This past fall, the School of Diplomacy launched a new fellowship that, in partnership with other institutions, will allow it to serve as a catalyst for leaders around the world to counter violence. Supported in a collaboration with the William and Mary Greve Foundation, the Abd el Kader Fellowship is named for an influential Muslim leader from the mid-1800's whose actions of tolerance and diplomacy toward people of all faiths brought him global admiration. The inaugural Fellow, Seton Hall alumnus Mohamad Mirghahari, B.A. '02, M.A. '04, returned to campus to lead conferences, mentor a student research team, and engage members of the U.S. Department of Defense, U.S. Department of State, and the Special Operations Community.
After eight months of research on the U.S. presence in Afghanistan, the Fellowship research team traveled to Washington, D.C. to present their findings and policy suggestions to Afghanistan teams from both the U.S. Department of State and Central Intelligence Agency (CIA). Graduate student researchers Michelle Perez, Oluwagbemiga Oyeneye, James Meil, and Jake Virgili, were accompanied by Mirghahari and Associate Dean Elizabeth Halpin. The Acting Director for the Office of South Asia Analysis Bureau of Intelligence and Research, Mr. Harold Ingram, welcomed and hosted the team as they presented to the State Department's Afghanistan Desk Officer, primary Afghanistan analysts, and the top Iran expert. In addition, their research was shared with CIA Afghanistan analysts. The concluding recommendations included the promotion of Emir Abd el Kader as an example of Muslim tolerance, careful attention to human rights and humane military leadership in the U.S. approach to building relationships, inclusion of women at negotiating tables, implementation of vocational education programming, and the use of technology for educational purposes in rural areas.

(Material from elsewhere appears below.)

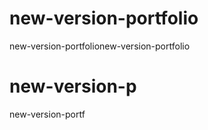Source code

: # new-version-portfolio
new-version-portfolionew-version-portfolio
# new-version-p
new-version-portf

The Afghanistan Desk Officer was traveling directly from the students' presentation to a meeting at the White House with the National Security Council regarding U.S. engagement in Afghanistan and expressed that he would present the team's ideas to the Council. He was particularly interested in the suggestion on vocational education and noted that he would be inquiring with the U.S. Agency for International Development as to why the Agency was not already providing this training. Acting Director Ingram suggested he would be disseminating the presentation and research paper widely to his colleagues and that he would also share it with the U.S. Ambassador to Afghanistan.
Reflecting on her experience of traveling to Washington, D.C and presenting for U.S. State Department officials, Michelle Pérez said, "The process of preparing to brief these high-level officials pushed our team past all doubts, limitations, and boundaries; helping us to discover previously unknown skills."
When completing intense collaborative policy analysis, a steady hand is required to direct researchers through both predictable and unforeseen obstacles as they attempt to integrate academic knowledge with on-the-ground realities and devise practical solutions to complex issues. The students were particularly grateful for Mirghahari's leadership and guidance throughout this challenging undertaking. "Mr. Mirghahari's patience, tenacity, sagacity, and foresight made him a great teacher and mentor for our team," Pérez said. "We owe the sharpness of our proposals and their attention to detail to him and his extensive knowledge on this issue."
When asked about his research team experience overall, James Meil noted, "A key aspect was the opportunity throughout the process to conduct one-on-one discussions with professionals from each students' respective field of interest. While beneficial for our project's development, these meetings also provided each student with the opportunity to receive meaningful career guidance."
Building upon academic foundations with collaborative research and real-world experience is a consistent trademark of Diplomacy student life. The Abd el Kader Fellowship and its projects continue this tradition, expanding the opportunities for students to make substantive contributions to the practice of diplomacy.